■ **PROVIDED MATERIAL**:
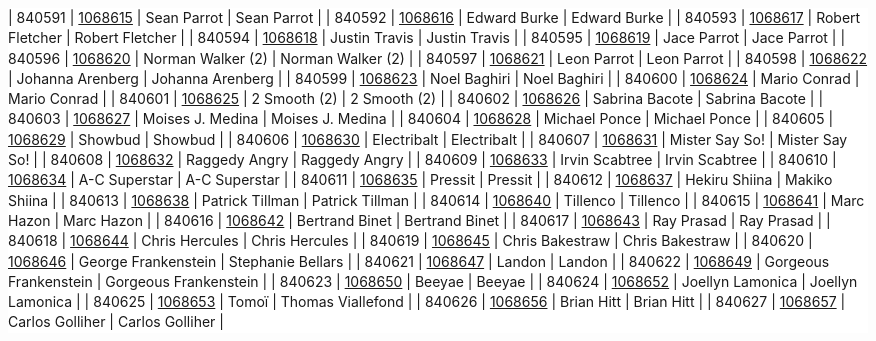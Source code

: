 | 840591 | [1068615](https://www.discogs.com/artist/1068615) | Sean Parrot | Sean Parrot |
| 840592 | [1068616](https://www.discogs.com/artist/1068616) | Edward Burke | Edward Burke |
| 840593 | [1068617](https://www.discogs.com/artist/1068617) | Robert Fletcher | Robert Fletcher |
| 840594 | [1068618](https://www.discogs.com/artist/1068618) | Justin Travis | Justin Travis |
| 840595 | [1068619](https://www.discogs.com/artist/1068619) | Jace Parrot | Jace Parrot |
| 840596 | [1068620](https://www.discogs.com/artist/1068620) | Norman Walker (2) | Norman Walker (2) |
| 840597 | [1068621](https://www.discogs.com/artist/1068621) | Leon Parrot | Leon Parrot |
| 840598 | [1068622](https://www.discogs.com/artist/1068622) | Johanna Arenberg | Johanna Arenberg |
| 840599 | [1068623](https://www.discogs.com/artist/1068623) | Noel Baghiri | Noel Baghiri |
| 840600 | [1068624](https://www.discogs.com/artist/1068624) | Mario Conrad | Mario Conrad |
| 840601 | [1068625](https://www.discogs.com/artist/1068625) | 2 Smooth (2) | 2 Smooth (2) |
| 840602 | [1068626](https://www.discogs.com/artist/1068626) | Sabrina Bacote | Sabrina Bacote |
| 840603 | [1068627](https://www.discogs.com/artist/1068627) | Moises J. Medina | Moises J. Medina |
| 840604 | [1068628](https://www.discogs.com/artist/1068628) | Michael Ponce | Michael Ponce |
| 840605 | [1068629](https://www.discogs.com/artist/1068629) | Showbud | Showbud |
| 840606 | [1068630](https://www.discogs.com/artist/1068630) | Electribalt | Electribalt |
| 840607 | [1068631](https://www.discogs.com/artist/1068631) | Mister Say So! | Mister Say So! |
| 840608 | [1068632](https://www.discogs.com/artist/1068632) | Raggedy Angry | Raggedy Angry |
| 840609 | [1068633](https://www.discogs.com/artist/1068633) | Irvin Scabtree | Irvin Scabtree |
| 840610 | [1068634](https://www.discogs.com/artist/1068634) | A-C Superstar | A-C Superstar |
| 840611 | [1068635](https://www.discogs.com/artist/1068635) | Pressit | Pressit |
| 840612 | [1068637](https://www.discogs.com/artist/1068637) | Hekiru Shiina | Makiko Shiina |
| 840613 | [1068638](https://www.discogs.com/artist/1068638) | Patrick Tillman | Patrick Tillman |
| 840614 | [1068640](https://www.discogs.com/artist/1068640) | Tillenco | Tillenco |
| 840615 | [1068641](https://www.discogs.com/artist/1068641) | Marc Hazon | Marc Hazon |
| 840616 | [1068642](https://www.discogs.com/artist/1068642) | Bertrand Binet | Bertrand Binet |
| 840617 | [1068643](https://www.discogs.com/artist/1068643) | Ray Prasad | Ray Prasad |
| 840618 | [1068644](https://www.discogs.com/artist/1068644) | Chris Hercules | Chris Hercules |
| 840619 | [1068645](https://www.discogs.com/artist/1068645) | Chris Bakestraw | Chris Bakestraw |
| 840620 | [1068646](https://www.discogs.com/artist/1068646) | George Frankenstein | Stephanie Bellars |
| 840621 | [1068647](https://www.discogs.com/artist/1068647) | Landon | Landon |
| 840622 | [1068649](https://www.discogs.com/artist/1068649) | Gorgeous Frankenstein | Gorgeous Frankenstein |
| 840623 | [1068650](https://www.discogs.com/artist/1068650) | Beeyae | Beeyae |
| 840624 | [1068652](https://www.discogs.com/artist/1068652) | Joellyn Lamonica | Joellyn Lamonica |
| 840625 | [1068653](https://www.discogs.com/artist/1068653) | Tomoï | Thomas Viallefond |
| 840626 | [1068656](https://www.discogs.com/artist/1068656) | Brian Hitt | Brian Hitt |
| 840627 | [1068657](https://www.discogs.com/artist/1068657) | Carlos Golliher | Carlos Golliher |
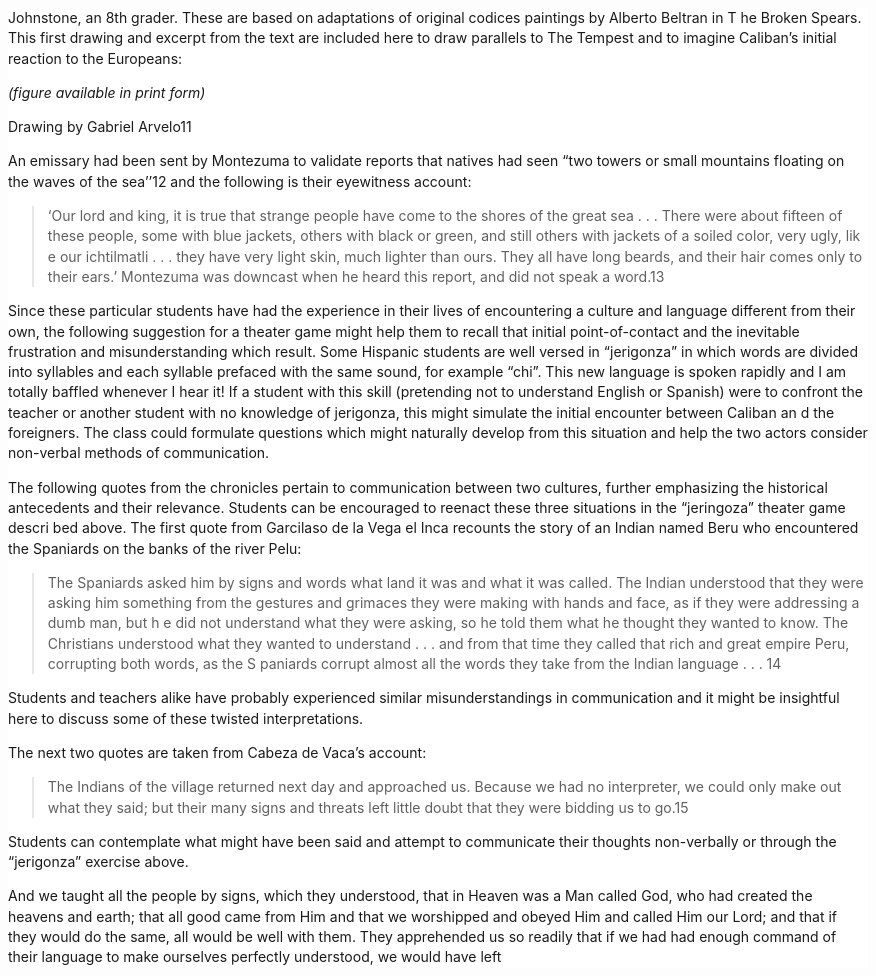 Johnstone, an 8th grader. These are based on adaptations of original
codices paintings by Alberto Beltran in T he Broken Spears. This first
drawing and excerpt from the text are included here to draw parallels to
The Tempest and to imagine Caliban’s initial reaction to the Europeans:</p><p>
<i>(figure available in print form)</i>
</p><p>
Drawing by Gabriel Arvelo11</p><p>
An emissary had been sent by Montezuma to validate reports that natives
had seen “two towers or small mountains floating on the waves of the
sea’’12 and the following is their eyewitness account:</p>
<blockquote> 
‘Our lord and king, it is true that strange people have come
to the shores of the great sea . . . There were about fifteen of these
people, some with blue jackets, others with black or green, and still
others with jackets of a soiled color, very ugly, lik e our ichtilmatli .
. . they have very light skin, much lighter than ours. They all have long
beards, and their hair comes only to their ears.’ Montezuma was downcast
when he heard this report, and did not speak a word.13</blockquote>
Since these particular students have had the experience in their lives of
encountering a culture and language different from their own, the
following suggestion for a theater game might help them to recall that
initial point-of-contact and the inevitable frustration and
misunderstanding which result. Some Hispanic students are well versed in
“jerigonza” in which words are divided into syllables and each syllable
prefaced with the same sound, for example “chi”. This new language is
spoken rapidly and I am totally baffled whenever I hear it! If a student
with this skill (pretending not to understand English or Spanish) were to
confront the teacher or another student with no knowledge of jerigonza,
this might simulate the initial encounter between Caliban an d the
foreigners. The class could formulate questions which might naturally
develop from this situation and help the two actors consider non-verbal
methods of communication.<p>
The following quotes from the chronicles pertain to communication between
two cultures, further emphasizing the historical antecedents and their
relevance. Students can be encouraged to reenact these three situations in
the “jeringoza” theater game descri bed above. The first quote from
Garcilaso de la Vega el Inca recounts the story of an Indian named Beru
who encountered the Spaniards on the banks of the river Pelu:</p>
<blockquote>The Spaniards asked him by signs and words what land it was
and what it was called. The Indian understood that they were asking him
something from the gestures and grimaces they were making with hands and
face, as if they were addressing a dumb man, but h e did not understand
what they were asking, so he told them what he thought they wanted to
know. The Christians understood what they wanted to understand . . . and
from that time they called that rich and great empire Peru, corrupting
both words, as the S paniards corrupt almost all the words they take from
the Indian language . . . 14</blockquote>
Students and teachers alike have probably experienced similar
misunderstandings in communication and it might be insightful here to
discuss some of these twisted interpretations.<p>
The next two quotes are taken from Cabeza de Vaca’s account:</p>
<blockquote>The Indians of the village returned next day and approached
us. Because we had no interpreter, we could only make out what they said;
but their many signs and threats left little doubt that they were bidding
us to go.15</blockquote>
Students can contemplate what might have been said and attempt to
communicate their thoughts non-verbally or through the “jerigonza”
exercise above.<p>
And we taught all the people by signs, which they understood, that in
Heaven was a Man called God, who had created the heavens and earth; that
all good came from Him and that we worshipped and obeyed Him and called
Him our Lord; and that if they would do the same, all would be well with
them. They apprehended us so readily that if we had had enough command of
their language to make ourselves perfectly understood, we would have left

...

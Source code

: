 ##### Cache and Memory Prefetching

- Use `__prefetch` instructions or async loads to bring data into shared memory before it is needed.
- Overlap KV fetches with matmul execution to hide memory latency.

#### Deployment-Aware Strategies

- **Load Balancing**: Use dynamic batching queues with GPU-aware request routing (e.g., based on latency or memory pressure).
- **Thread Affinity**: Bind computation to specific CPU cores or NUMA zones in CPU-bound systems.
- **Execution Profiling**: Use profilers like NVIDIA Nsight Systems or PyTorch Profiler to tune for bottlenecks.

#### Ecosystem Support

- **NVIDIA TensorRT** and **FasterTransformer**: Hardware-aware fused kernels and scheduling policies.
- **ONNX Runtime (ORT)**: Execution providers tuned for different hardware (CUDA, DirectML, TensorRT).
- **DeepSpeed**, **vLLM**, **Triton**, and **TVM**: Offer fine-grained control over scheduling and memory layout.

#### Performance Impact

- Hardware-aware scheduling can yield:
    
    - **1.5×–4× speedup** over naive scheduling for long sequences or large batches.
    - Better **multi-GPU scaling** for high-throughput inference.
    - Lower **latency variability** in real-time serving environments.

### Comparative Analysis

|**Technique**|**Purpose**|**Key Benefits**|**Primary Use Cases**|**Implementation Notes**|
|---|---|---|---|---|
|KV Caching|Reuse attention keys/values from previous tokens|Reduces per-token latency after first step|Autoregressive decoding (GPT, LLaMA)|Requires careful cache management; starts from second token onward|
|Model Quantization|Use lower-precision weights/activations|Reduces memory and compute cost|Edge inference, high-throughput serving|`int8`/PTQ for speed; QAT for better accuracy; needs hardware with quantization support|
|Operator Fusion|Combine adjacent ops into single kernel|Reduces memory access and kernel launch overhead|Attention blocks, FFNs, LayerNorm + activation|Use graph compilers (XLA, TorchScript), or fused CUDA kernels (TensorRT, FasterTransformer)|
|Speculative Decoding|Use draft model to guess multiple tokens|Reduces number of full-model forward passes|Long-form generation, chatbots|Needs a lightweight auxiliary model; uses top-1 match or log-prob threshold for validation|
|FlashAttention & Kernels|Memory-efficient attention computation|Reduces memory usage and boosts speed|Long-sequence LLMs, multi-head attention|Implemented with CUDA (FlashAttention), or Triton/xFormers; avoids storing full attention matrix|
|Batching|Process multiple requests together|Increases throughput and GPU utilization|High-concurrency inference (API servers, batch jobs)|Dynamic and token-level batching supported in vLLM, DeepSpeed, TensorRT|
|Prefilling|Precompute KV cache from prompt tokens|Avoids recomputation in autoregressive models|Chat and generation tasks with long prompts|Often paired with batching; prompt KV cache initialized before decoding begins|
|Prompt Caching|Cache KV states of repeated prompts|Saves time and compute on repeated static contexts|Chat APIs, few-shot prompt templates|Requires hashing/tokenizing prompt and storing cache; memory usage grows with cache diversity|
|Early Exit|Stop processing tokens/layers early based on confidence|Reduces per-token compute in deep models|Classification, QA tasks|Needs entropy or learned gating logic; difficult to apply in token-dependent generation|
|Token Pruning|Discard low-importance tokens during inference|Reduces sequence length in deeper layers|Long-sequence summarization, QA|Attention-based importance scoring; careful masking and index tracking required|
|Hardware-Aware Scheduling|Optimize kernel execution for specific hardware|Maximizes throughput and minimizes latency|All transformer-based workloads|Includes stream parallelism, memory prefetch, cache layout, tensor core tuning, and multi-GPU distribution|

...

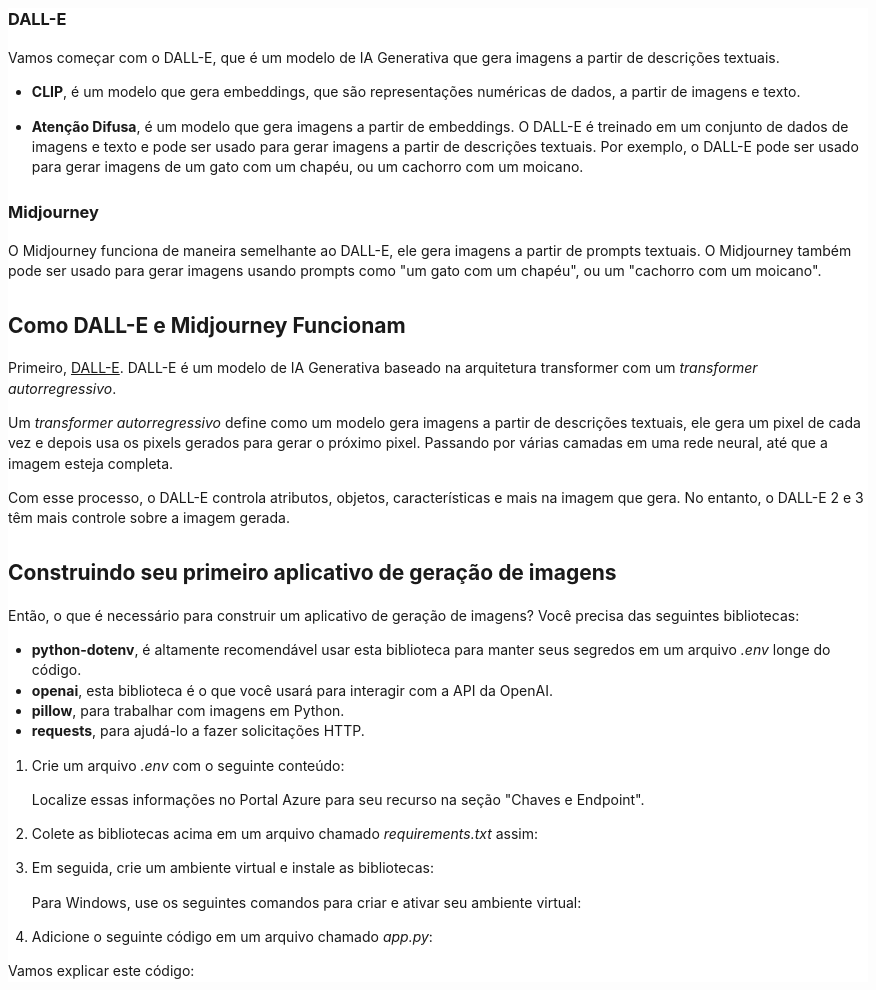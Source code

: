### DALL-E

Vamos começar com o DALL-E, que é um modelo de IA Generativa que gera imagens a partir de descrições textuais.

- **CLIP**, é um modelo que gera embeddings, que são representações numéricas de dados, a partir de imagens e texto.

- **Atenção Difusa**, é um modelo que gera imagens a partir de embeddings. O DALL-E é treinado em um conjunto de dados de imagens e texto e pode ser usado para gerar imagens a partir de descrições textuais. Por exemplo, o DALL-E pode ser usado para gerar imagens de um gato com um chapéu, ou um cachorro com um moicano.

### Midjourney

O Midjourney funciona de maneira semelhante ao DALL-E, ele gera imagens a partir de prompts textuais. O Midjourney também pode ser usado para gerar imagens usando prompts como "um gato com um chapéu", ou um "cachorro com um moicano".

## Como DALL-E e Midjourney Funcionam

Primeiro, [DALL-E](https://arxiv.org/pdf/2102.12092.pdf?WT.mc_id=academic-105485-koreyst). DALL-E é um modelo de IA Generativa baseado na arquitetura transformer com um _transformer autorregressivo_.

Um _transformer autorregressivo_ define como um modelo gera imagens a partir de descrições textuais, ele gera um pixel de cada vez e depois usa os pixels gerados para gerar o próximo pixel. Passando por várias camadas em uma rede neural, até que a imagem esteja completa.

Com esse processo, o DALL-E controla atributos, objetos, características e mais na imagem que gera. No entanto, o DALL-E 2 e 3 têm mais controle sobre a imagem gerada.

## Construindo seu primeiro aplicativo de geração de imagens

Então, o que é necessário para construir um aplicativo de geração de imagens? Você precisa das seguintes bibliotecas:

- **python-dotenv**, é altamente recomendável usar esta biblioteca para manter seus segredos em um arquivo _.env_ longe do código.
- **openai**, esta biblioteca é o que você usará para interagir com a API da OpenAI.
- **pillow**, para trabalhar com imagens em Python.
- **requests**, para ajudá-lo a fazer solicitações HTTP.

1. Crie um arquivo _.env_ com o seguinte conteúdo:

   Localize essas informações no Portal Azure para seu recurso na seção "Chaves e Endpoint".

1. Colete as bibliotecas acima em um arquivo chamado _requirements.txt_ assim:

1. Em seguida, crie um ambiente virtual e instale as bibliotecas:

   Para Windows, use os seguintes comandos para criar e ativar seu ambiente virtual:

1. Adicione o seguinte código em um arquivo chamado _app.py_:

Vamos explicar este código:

■ **TASK OBJECTIVE**: Show a copy of each line from the data that includes the word "above".

■ **EXPECTED ANSWER**:
the “jeringoza” theater game descri bed above. The first quote from
exercise above.<p>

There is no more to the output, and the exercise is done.